Meta-question: talk to me about what these results mean for your health (health care).

  • 1. What do you think you will do differently (or have done differently), if anything, now that you know these results?

    • a. For those who have ICDs implanted: tell me what it’s been like to have the ICD? How do you feel about it?

  • 2. What did you think of the recommendations given to you by your health-care provider(s)?

    • a. Can you remember them?

  • 3. Do you plan on following these recommendations? Have you already started or do you have an idea of how you are going to follow through with these plans (or make the decisions you are facing)?

  • 4. For those who declined testing: were you given any health recommendations because of your family risk? What do you think of these? Does knowing you are at risk affect the decisions you make about your health or health care?

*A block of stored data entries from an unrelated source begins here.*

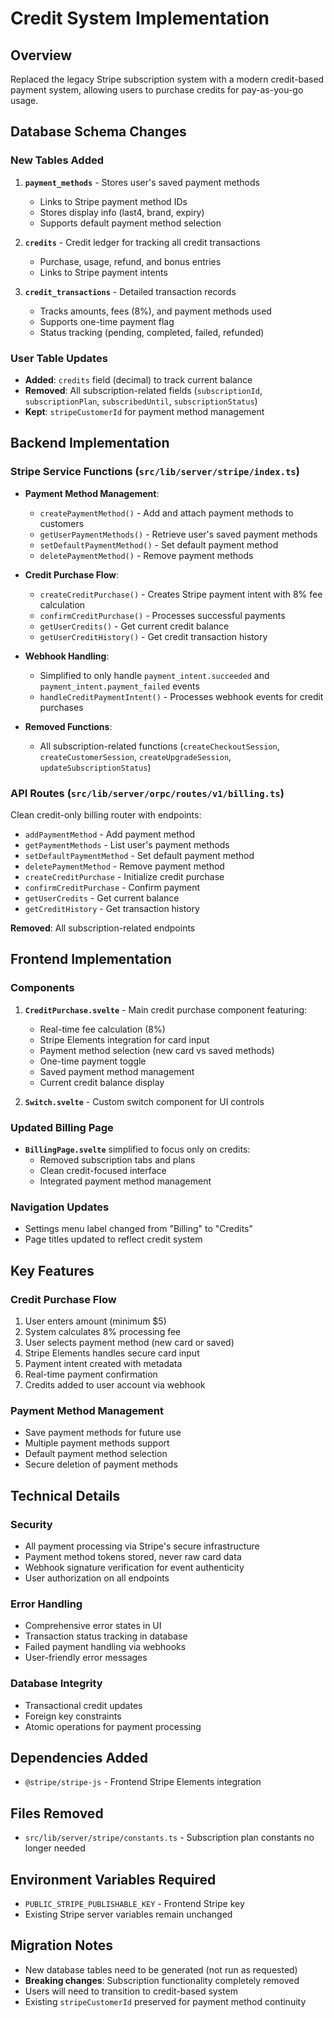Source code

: # Credit System Implementation

## Overview
Replaced the legacy Stripe subscription system with a modern credit-based payment system, allowing users to purchase credits for pay-as-you-go usage.

## Database Schema Changes

### New Tables Added
1. **`payment_methods`** - Stores user's saved payment methods
   - Links to Stripe payment method IDs
   - Stores display info (last4, brand, expiry)
   - Supports default payment method selection

2. **`credits`** - Credit ledger for tracking all credit transactions
   - Purchase, usage, refund, and bonus entries
   - Links to Stripe payment intents

3. **`credit_transactions`** - Detailed transaction records
   - Tracks amounts, fees (8%), and payment methods used
   - Supports one-time payment flag
   - Status tracking (pending, completed, failed, refunded)

### User Table Updates
- **Added**: `credits` field (decimal) to track current balance
- **Removed**: All subscription-related fields (`subscriptionId`, `subscriptionPlan`, `subscribedUntil`, `subscriptionStatus`)
- **Kept**: `stripeCustomerId` for payment method management

## Backend Implementation

### Stripe Service Functions (`src/lib/server/stripe/index.ts`)
- **Payment Method Management**:
  - `createPaymentMethod()` - Add and attach payment methods to customers
  - `getUserPaymentMethods()` - Retrieve user's saved payment methods
  - `setDefaultPaymentMethod()` - Set default payment method
  - `deletePaymentMethod()` - Remove payment methods

- **Credit Purchase Flow**:
  - `createCreditPurchase()` - Creates Stripe payment intent with 8% fee calculation
  - `confirmCreditPurchase()` - Processes successful payments
  - `getUserCredits()` - Get current credit balance
  - `getUserCreditHistory()` - Get credit transaction history

- **Webhook Handling**:
  - Simplified to only handle `payment_intent.succeeded` and `payment_intent.payment_failed` events
  - `handleCreditPaymentIntent()` - Processes webhook events for credit purchases

- **Removed Functions**:
  - All subscription-related functions (`createCheckoutSession`, `createCustomerSession`, `createUpgradeSession`, `updateSubscriptionStatus`)

### API Routes (`src/lib/server/orpc/routes/v1/billing.ts`)
Clean credit-only billing router with endpoints:
- `addPaymentMethod` - Add payment method
- `getPaymentMethods` - List user's payment methods  
- `setDefaultPaymentMethod` - Set default payment method
- `deletePaymentMethod` - Remove payment method
- `createCreditPurchase` - Initialize credit purchase
- `confirmCreditPurchase` - Confirm payment
- `getUserCredits` - Get current balance
- `getCreditHistory` - Get transaction history

**Removed**: All subscription-related endpoints

## Frontend Implementation

### Components
1. **`CreditPurchase.svelte`** - Main credit purchase component featuring:
   - Real-time fee calculation (8%)
   - Stripe Elements integration for card input
   - Payment method selection (new card vs saved methods)
   - One-time payment toggle
   - Saved payment method management
   - Current credit balance display

2. **`Switch.svelte`** - Custom switch component for UI controls

### Updated Billing Page
- **`BillingPage.svelte`** simplified to focus only on credits:
  - Removed subscription tabs and plans
  - Clean credit-focused interface
  - Integrated payment method management

### Navigation Updates
- Settings menu label changed from "Billing" to "Credits"
- Page titles updated to reflect credit system

## Key Features

### Credit Purchase Flow
1. User enters amount (minimum $5)
2. System calculates 8% processing fee
3. User selects payment method (new card or saved)
4. Stripe Elements handles secure card input
5. Payment intent created with metadata
6. Real-time payment confirmation
7. Credits added to user account via webhook

### Payment Method Management
- Save payment methods for future use
- Multiple payment methods support
- Default payment method selection
- Secure deletion of payment methods

## Technical Details

### Security
- All payment processing via Stripe's secure infrastructure
- Payment method tokens stored, never raw card data
- Webhook signature verification for event authenticity
- User authorization on all endpoints

### Error Handling
- Comprehensive error states in UI
- Transaction status tracking in database
- Failed payment handling via webhooks
- User-friendly error messages

### Database Integrity
- Transactional credit updates
- Foreign key constraints
- Atomic operations for payment processing

## Dependencies Added
- `@stripe/stripe-js` - Frontend Stripe Elements integration

## Files Removed
- `src/lib/server/stripe/constants.ts` - Subscription plan constants no longer needed

## Environment Variables Required
- `PUBLIC_STRIPE_PUBLISHABLE_KEY` - Frontend Stripe key
- Existing Stripe server variables remain unchanged

## Migration Notes
- New database tables need to be generated (not run as requested)
- **Breaking changes**: Subscription functionality completely removed
- Users will need to transition to credit-based system
- Existing `stripeCustomerId` preserved for payment method continuity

Meta-question: family impact of testing for ARVC?

  • 1. For those who have been tested: do you think your genetic test result has implications for your family? (Probe: for which family members do you think your result has implications? What are they?)

  • 2. What are the advantages in talking with your family about your genetic test result/decision? What are the disadvantages?

Meta-question: do you have any suggestions for us about the kind of information or support that is needed for families affected by this condition in the province?

Is there anything else you would like to add or think we should know?

Disclosure

The authors declare no conflict of interest.